§ **The problem**:
The entries below contain a line with "#### 6.2.2 Information Processing Theory" and a line with "#### 6.3.1 Near-term Applications". Quote exactly those two lines and all lines between them.

Stored data:
╔══

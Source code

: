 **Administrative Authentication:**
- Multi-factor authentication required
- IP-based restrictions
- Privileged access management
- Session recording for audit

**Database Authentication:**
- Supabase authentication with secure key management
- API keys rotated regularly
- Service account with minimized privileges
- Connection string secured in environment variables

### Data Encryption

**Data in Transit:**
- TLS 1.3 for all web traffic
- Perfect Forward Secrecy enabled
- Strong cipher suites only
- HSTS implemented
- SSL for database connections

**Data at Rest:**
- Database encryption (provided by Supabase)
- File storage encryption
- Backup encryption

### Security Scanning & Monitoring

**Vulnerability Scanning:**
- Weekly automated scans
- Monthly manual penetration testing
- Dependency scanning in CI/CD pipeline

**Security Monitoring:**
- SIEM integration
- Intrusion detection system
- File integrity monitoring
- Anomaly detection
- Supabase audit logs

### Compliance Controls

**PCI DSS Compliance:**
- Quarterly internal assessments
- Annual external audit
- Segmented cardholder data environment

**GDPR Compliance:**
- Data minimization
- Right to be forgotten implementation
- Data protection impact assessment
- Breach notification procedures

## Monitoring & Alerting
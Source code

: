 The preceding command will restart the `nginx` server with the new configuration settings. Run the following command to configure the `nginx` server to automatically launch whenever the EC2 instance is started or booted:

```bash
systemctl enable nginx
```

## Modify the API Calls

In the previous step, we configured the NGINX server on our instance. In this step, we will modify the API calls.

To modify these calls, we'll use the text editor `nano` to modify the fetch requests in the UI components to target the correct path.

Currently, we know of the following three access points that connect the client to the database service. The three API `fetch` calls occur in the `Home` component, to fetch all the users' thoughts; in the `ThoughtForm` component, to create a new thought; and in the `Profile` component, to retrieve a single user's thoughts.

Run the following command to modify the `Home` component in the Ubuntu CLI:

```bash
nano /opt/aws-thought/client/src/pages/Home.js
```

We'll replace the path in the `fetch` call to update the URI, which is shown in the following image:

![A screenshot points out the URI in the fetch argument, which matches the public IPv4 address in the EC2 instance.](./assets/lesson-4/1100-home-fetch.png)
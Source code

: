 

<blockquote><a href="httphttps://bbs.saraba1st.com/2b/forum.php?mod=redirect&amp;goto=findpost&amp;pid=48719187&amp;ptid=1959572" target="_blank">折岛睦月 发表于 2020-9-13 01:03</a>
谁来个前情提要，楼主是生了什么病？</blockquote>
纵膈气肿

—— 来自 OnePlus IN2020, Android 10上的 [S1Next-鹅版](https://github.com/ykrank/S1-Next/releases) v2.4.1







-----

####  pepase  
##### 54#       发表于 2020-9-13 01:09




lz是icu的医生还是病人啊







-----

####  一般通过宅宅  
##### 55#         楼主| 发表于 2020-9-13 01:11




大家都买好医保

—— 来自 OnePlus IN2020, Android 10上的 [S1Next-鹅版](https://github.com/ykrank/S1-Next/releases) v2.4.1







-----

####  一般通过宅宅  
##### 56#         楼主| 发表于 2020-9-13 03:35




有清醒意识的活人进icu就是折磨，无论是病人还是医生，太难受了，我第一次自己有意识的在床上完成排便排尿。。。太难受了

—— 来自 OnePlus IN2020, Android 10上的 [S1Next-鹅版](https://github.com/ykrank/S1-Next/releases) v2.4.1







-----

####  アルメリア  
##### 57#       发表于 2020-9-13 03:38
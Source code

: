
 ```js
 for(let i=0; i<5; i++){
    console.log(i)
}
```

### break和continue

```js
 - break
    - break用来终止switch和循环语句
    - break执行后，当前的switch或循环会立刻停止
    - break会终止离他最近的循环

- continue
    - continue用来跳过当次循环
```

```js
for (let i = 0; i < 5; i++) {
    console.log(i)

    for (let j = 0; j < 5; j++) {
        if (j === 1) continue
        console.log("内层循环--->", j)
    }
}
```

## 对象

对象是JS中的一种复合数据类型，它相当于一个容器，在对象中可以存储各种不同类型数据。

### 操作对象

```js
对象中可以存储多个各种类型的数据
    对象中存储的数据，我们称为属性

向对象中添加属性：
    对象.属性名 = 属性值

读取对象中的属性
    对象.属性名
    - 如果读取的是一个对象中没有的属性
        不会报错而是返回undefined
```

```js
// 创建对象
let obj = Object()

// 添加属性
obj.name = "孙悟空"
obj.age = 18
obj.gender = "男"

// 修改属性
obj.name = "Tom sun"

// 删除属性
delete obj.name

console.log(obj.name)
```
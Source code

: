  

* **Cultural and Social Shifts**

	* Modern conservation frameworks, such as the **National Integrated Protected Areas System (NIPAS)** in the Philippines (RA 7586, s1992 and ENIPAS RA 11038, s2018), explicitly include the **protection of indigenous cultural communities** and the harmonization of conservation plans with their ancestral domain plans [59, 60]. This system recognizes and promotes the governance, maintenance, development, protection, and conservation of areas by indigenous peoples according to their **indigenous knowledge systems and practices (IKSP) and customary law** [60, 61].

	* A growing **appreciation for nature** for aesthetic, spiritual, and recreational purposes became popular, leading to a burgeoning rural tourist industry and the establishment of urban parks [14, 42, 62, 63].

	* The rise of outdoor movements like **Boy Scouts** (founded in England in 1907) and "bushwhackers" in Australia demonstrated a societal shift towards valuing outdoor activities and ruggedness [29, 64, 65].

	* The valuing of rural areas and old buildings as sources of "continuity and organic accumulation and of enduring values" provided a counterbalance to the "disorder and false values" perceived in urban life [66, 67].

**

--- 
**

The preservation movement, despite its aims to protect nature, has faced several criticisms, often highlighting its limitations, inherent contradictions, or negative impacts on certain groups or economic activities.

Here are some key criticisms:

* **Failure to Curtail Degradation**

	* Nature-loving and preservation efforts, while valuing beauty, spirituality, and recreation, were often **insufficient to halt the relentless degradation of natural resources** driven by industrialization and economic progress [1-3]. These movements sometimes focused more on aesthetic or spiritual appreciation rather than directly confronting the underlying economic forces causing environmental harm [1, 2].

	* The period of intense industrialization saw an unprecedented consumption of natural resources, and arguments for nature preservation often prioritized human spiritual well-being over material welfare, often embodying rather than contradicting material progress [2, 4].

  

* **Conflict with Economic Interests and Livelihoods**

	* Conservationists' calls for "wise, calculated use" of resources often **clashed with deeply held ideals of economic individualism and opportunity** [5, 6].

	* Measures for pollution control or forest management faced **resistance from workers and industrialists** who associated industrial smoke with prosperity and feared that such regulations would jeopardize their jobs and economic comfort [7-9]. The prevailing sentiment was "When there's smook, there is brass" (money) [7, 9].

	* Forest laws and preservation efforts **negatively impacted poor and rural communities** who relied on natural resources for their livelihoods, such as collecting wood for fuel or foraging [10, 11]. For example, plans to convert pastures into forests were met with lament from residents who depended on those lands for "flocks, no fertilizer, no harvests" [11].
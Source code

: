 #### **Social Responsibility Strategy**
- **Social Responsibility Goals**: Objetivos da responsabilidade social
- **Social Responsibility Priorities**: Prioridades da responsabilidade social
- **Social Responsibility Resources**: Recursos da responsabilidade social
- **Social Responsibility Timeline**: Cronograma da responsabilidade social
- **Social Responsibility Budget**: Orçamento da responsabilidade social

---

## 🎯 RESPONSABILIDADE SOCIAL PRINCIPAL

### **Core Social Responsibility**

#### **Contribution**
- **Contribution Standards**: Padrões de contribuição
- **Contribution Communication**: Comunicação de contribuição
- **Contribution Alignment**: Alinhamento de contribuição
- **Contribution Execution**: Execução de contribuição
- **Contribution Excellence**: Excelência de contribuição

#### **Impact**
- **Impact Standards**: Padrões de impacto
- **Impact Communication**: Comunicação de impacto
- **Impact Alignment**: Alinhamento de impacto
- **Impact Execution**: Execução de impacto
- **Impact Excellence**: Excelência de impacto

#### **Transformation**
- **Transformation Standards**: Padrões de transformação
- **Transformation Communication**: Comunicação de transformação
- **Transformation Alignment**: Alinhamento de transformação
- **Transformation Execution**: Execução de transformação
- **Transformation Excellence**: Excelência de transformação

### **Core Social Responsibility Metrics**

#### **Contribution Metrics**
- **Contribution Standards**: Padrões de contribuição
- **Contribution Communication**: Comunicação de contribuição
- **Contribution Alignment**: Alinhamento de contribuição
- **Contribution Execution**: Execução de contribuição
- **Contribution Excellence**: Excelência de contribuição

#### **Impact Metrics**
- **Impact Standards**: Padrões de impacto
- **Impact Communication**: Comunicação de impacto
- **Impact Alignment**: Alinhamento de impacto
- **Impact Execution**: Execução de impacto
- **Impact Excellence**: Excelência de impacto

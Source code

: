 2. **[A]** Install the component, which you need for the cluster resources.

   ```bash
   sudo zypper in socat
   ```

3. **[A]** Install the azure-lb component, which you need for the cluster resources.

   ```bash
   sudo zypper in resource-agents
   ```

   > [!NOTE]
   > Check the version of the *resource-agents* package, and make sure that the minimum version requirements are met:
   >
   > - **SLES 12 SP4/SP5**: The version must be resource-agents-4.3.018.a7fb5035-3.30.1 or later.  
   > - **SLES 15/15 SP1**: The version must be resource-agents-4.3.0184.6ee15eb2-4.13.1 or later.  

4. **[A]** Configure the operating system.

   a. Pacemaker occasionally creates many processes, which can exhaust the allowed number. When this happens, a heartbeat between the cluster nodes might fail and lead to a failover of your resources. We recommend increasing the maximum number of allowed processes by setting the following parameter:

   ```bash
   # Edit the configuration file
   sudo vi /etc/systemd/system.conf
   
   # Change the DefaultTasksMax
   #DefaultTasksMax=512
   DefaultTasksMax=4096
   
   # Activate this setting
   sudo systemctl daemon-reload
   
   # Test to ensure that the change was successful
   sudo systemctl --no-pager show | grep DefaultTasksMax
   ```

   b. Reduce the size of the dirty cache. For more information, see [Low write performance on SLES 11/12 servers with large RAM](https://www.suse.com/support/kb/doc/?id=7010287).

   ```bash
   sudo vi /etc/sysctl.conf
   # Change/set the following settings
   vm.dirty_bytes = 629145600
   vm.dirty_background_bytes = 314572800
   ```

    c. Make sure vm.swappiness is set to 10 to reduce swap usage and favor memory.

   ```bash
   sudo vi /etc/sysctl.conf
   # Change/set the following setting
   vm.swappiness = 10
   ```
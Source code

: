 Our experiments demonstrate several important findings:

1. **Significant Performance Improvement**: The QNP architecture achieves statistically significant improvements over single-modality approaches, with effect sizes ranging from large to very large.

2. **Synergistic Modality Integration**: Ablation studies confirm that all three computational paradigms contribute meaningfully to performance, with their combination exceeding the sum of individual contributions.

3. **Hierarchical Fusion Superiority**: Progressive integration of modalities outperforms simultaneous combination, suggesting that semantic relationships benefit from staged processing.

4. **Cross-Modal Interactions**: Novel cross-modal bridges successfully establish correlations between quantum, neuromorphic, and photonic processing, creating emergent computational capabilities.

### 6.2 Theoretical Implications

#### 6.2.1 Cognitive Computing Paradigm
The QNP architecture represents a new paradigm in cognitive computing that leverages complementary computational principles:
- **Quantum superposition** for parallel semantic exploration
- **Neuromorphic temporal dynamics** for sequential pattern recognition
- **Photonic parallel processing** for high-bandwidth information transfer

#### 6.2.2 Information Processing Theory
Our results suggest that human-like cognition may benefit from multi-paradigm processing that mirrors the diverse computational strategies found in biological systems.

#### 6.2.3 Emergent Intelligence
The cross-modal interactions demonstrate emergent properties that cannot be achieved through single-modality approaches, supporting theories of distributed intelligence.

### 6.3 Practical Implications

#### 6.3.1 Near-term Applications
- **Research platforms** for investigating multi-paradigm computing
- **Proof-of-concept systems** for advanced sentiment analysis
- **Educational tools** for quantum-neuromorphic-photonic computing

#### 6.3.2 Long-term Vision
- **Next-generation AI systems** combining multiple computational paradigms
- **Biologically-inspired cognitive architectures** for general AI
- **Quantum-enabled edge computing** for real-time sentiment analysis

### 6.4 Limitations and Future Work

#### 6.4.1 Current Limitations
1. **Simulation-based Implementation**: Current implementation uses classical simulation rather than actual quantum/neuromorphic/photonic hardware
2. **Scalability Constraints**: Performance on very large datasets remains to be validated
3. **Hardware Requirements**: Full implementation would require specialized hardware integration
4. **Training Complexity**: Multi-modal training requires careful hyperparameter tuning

╚══

§ **Expected answer**:
#### 6.2.2 Information Processing Theory
Our results suggest that human-like cognition may benefit from multi-paradigm processing that mirrors the diverse computational strategies found in biological systems.

#### 6.2.3 Emergent Intelligence
The cross-modal interactions demonstrate emergent properties that cannot be achieved through single-modality approaches, supporting theories of distributed intelligence.

### 6.3 Practical Implications

#### 6.3.1 Near-term Applications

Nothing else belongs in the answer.